Problem statement — Using the records provided below, locate and copy each line that contains the word "room".

Given records —
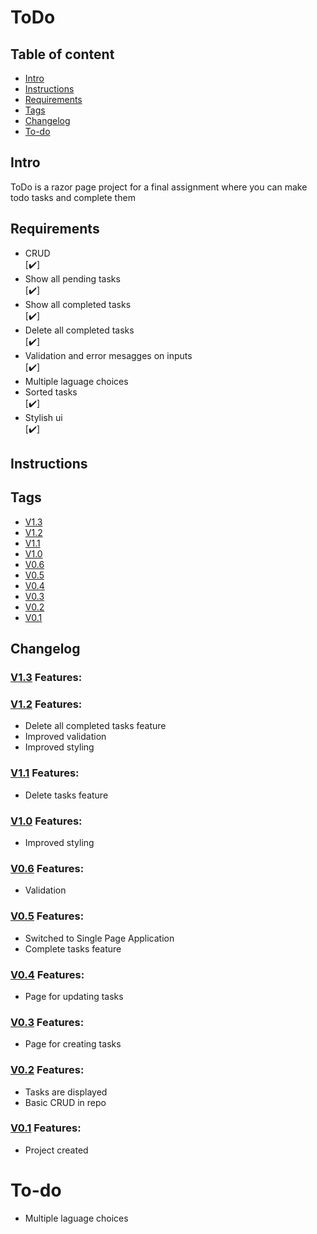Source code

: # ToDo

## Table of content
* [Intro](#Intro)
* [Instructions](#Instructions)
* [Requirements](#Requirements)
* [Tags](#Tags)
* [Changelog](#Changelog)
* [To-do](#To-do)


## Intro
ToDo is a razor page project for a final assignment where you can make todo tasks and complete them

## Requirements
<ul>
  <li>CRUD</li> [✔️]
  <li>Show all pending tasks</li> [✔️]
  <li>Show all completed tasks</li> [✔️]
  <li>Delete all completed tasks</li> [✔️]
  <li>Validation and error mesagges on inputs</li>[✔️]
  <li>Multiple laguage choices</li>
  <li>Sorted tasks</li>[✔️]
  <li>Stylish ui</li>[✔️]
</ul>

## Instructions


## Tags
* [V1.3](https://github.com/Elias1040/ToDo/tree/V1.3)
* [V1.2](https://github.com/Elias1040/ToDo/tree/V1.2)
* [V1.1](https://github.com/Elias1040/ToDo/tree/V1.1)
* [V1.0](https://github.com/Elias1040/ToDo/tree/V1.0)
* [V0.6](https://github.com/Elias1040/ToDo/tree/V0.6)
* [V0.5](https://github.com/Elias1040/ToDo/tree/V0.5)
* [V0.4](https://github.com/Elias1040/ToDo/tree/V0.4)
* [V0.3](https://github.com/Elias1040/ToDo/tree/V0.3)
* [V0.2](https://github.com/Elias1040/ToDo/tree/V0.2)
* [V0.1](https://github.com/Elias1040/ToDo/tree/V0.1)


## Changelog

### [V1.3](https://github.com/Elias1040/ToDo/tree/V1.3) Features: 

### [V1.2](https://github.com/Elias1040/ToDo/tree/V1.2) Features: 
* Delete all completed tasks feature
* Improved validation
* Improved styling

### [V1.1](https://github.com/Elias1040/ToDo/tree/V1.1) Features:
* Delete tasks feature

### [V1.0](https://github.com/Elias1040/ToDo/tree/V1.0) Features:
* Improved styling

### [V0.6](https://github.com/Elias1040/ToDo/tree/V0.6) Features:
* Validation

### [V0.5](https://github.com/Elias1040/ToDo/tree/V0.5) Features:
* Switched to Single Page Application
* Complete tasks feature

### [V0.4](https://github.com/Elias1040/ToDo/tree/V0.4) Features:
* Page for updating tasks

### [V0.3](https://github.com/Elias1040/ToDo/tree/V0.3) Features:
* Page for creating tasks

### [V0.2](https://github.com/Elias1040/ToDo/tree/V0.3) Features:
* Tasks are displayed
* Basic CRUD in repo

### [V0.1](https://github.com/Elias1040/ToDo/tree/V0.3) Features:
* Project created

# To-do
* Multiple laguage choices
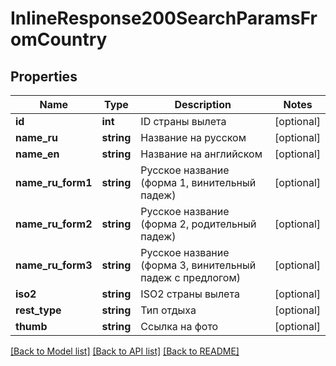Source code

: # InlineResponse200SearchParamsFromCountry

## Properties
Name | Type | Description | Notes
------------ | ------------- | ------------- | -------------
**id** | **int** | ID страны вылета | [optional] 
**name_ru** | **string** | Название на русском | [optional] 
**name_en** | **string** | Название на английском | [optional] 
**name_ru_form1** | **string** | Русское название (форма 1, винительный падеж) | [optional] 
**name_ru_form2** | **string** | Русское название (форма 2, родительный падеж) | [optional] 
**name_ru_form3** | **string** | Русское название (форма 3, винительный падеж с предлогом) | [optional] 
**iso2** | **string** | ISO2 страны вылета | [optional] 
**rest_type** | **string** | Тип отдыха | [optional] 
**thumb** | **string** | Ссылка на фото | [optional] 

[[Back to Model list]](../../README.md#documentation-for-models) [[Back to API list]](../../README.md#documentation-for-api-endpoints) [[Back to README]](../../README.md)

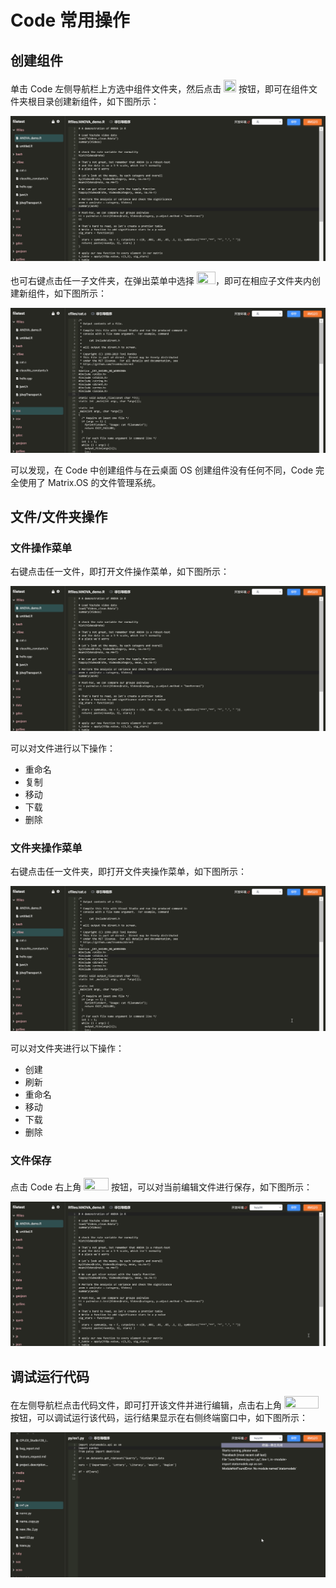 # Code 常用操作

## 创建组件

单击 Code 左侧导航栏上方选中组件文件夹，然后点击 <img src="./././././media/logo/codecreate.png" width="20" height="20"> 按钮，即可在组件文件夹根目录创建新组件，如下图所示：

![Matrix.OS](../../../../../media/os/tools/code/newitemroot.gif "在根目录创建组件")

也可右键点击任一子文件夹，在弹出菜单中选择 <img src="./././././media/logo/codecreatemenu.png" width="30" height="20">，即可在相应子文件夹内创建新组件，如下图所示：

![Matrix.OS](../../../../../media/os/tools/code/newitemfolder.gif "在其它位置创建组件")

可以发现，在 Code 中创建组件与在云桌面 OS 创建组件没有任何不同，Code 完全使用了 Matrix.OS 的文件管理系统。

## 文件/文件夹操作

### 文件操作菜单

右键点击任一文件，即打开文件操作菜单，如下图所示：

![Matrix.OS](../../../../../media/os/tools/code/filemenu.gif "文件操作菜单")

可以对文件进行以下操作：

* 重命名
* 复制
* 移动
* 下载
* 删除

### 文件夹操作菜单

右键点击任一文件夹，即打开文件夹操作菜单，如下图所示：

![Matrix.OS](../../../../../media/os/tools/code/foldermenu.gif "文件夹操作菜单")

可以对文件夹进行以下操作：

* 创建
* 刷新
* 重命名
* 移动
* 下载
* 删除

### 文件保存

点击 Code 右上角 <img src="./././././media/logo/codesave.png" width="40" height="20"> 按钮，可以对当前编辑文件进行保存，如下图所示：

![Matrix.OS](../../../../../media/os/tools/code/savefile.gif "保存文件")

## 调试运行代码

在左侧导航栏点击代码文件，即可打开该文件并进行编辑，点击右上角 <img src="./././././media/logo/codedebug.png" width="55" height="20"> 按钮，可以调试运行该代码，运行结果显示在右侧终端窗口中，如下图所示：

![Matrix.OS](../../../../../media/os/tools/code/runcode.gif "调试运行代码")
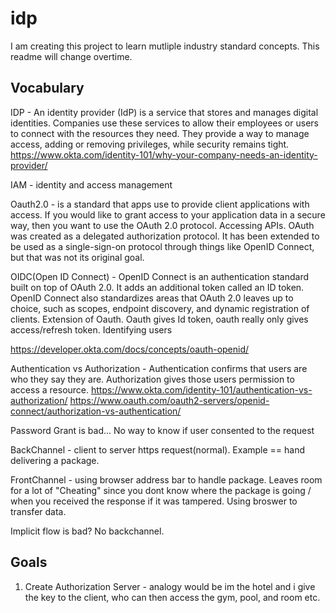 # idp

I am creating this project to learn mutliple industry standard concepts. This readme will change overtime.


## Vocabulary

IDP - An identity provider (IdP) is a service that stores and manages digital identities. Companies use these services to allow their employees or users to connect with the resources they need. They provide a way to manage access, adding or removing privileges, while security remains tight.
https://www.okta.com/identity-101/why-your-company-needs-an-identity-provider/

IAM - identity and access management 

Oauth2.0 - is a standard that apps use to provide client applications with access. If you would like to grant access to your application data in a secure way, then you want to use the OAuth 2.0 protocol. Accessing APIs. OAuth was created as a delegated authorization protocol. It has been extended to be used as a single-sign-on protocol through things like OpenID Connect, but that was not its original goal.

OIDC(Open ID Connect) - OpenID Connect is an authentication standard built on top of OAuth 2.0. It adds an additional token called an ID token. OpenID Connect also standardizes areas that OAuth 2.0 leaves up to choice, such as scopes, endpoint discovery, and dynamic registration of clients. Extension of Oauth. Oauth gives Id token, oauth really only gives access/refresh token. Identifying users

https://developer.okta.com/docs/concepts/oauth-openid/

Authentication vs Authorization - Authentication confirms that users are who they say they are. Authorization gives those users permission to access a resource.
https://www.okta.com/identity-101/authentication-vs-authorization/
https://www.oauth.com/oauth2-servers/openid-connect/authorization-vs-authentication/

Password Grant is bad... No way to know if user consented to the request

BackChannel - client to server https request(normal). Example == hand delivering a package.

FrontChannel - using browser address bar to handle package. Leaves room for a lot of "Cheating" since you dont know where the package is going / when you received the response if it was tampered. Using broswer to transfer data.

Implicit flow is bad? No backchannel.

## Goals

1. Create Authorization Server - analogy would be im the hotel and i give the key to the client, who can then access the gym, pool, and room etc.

Problem solution —
FrontChannel - using browser address bar to handle package. Leaves room for a lot of "Cheating" since you dont know where the package is going / when you received the response if it was tampered. Using broswer to transfer data.
1. Create Authorization Server - analogy would be im the hotel and i give the key to the client, who can then access the gym, pool, and room etc.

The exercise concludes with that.